Las anteriores afirmaciones son probables, pero desde luego no necesariamente seguras. Aunque es posible que el régimen político chavista continúe algunos años más- tanto por el sentimentalismo hacia el muerto como por las simpatías hacia Chávez de parte de un gran sector de la ciudadanía que lo veía como a un redentor- también es posible que la muerte de Chávez sea el principio del fin de una clase política en el poder, y del régimen de autoritarismo competitivo personalista y caudillista y el retorno de la democracia, perdida en los albores de la década pasada. Después de todo, no debe olvidarse que el prestigio de Chávez fue decayendo a niveles considerables entre grandes sectores de la población, tanto por el creciente autoritarismo durante la pasada década como por el desastre económico dejado por el chavismo; justamente el desastre económico y el deterioro del nivel de vida fueron los agentes más importantes de la debilidad de la democracia en una sociedad que había pasado, desde los años setenta hasta los noventa, por gobiernos democráticos torpes y corruptos, y que fueron creando el caldo de cultivo para el ascenso a la Presidencia de un golpista con retórica de redentor y justicialismo asistencial. Al desprestigio del chavismo entre los numerosos inconformes podría agregarse otro factor de importancia capital en una dictadura: la falta de un caudillo suplente con prestigio entre las filas oficialistas. Por el momento, Nicolás Maduro ha asumido la Presidencia de la República, y su autoridad ha sido reconocida por el chavismo tradicional, pero la duda de si este nuevo   gobernante podrá alcanzar el prestigio necesario para afianzar su poder es razonable. 

Este factor, que podría acarrear luchas palaciegas en el entorno cercano que dejo el líder carismático, unido al descontento que bien podría utilizar el oposicionismo reunido en torno a Henrique Capriles, podrían hacer el milagro de que Venezuela se vaya democratizando de manera gradual e institucional, muy al estilo de España a la muerte del dictador Franco ("Caudillo por la gracia de Dios", según decían sus corifeos).
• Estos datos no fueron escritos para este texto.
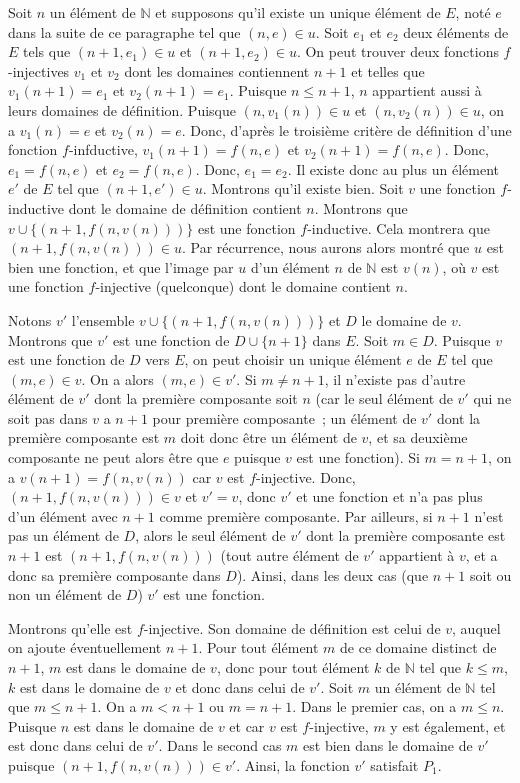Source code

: Soit $n$ un élément de $\mathbb{N}$ et supposons qu'il existe un unique élément de $E$, noté $e$ dans la suite de ce paragraphe tel que $(n,e) \in u$. 
Soit $e_1$ et $e_2$ deux éléments de $E$ tels que $(n+1, e_1) \in u$ et $(n+1, e_2) \in u$. 
On peut trouver deux fonctions $f$-injectives $v_1$ et $v_2$ dont les domaines contiennent $n+1$ et telles que $v_1(n+1) = e_1$ et $v_2(n+1) = e_1$. 
Puisque $n \leq n+1$, $n$ appartient aussi à leurs domaines de définition. 
Puisque $(n, v_1(n)) \in u$ et $(n, v_2(n)) \in u$, on a $v_1(n) = e$ et $v_2(n) = e$. 
Donc, d'après le troisième critère de définition d'une fonction $f$-infductive, $v_1(n+1) = f(n,e)$ et $v_2(n+1) = f(n,e)$.
Donc, $e_1 = f(n,e)$ et $e_2 = f(n,e)$. 
Donc, $e_1 = e_2$. 
Il existe donc au plus un élément $e'$ de $E$ tel que $(n+1, e') \in u$. 
Montrons qu'il existe bien. 
Soit $v$ une fonction $f$-inductive dont le domaine de définition contient $n$. 
Montrons que $v \cup \lbrace (n+1, f(n, v(n))) \rbrace$ est une fonction $f$-inductive. 
Cela montrera que $(n+1, f(n,v(n))) \in u$. 
Par récurrence, nous aurons alors montré que $u$ est bien une fonction, et que l'image par $u$ d'un élément $n$ de $\mathbb{N}$ est $v(n)$, où $v$ est une fonction $f$-injective (quelconque) dont le domaine contient $n$. 

Notons $v'$ l'ensemble $v \cup \lbrace (n+1, f(n, v(n))) \rbrace$ et $D$ le domaine de $v$. 
Montrons que $v'$ est une fonction de $D \cup \lbrace n+1 \rbrace$ dans $E$. 
Soit $m \in D$. 
Puisque $v$ est une fonction de $D$ vers $E$, on peut choisir un unique élément $e$ de $E$ tel que $(m,e) \in v$. 
On a alors $(m,e) \in v'$.
Si $m \neq n+1$, il n'existe pas d'autre élément de $v'$ dont la première composante soit $n$ (car le seul élément de $v'$ qui ne soit pas dans $v$ a $n+1$ pour première composante ; un élément de $v'$ dont la première composante est $m$ doit donc être un élément de $v$, et sa deuxième composante ne peut alors être que $e$ puisque $v$ est une fonction). 
Si $m = n+1$, on a $v(n+1) = f(n, v(n))$ car $v$ est $f$-injective. 
Donc, $(n+1, f(n,v(n))) \in v$ et $v' = v$, donc $v'$ et une fonction et n'a pas plus d'un élément avec $n+1$ comme première composante.
Par ailleurs, si $n+1$ n'est pas un élément de $D$, alors le seul élément de $v'$ dont la première composante est $n+1$ est $(n+1,f(n,v(n)))$ (tout autre élément de $v'$ appartient à $v$, et a donc sa première composante dans $D$).
Ainsi, dans les deux cas (que $n+1$ soit ou non un élément de $D$) $v'$ est une fonction. 

Montrons qu'elle est $f$-injective. 
Son domaine de définition est celui de $v$, auquel on ajoute éventuellement $n+1$. 
Pour tout élément $m$ de ce domaine distinct de $n+1$, $m$ est dans le domaine de $v$, donc pour tout élément $k$ de $\mathbb{N}$ tel que $k \leq m$, $k$ est dans le domaine de $v$ et donc dans celui de $v'$. 
Soit $m$ un élément de $\mathbb{N}$ tel que $m \leq n+1$. 
On a $m < n + 1$ ou $m = n + 1$.
Dans le premier cas, on a $m \leq n$. 
Puisque $n$ est dans le domaine de $v$ et car $v$ est $f$-injective, $m$ y est également, et est donc dans celui de $v'$.
Dans le second cas $m$ est bien dans le domaine de $v'$ puisque $(n+1, f(n,v(n))) \in v'$. 
Ainsi, la fonction $v'$ satisfait $P_1$.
Y esto de luchas palaciegas no es una cosa imposible: si algo distingue a las dictaduras caudillistas, es la incertidumbre en torno a la sucesión y el apego a la persona del caudillo. Es cierto que Venezuela padece un régimen de autoritarismo competitivo, que es muy diferente a un autoritarismo de tipo tradicional como el que padecía España a inicios de los años setenta. El autoritarismo competitivo, que fue lo que vivió Perú en los años noventa, y que actualmente padecen Bielorrusia y Bolivia, se caracteriza por la presencia de elecciones en donde participa la oposición, y en donde esta oposición tiene el suficiente poder como para ocupar un número considerable de gobiernos locales y de escaños en el congreso, además de ocupar, en ciertas naciones con este sistema, gobiernos estatales o departamentales. Esto en un ambiente en donde las libertades cívicas como la de expresión y manifestación aun se respetan mayormente, aunque las violaciones a estas mismas libertades por parte del gobierno y la represión gubernamental se presenten con más frecuencia que en una democracia. En el autoritarismo competitivo, el control por parte del gobierno a las instituciones electorales y al poder judicial hacen que la llegada de la oposición al gobierno nacional por medio de un simple proceso electoral ya no sea posible. El fraude electoral, además, se presenta en algunos casos en gobiernos estatales o locales, aunque debido a la presencia de una oposición organizada y de una sociedad mas o menos participativa el gobierno no pueda reducir la presencia de la oposición a niveles que no constituyan un reto y un problema para el gobierno, como sucede en regímenes de autoritarismo electoral pleno. O en su caso, a eliminar las elecciones e imponer un autoritarismo clásico, o un totalitarismo, y por lo tanto, controlar hasta la más alejada e insignificante aldea, como sucede en la actual Cuba, aliada de Venezuela en esto de recrear un "socialismo del siglo XXI". 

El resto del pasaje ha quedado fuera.